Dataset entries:

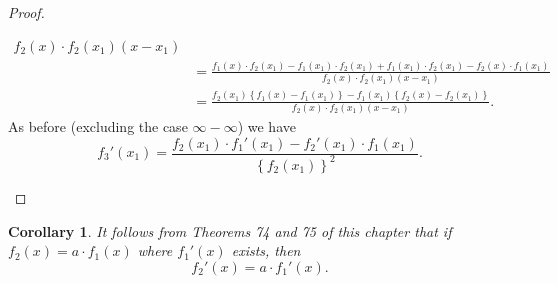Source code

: \documentclass[a4paper,12pt]{book}[2004/02/16]
\providecommand{\colorbox}[2]{#2}
\newcommand{\correction}[2]{\colorbox{corr}{#1}}
\providecommand{\hyperlink}[2]{#2}
\theoremstyle{ilemma}
\theoremstyle{itheorem}
\theoremstyle{iother}
\theoremstyle{icorollary}
\newtheorem{corollary}{Corollary}
\theoremstyle{numcorollary}
\theoremstyle{idefinition}
\begin{document}
\begin{proof}
\begin{enumerate}
\begin{align*}
       {f_2(x)\cdot f_2(x_1) (x-x_1)}
\\
  &= \frac{f_1(x )\cdot f_2(x_1)-f_1(x_1)\cdot f_2(x_1)
       + f_1(x_1)\cdot f_2(x_1)-f_2(x )\cdot f_1(x_1)}
       {f_2(x)\cdot f_2(x_1) (x-x_1)}
\\
  &= \frac{f_2(x_1) \left\{f_1(x)-f_1(x_1) \right\}
      -f_1(x_1) \left\{ f_2(x)-f_2(x_1) \right\}}
       {f_2(x)\cdot f_2(x_1) (x-x_1)}.
\end{align*}
As before (excluding the case $\infty-\infty$) we have
\[
  f_3'(x_1)
= \frac{f_2(x_1)\cdot f_1'(x_1)-f_2'(x_1) \cdot f_1(x_1)}
       {\left\{ f_2(x_1) \right\}^2 }\text{\correction{.}{,}}
\]
\end{enumerate}
\end{proof}

\begin{corollary}
It follows from Theorems \hyperlink{thm74}{74} and \hyperlink{thm75}{75} of this chapter that if
$f_2(x)=a\cdot f_1(x)$ where $f_1'(x)$ exists, then
\[
  f_2'(x)=a\cdot f_1'(x).
\]
\end{corollary}
\end{document}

**WORK INSTRUCTION**
Every line above that holds the string "providecommand" should be returned.

**ANSWER BOX**
\providecommand{\colorbox}[2]{#2}
\providecommand{\hyperlink}[2]{#2}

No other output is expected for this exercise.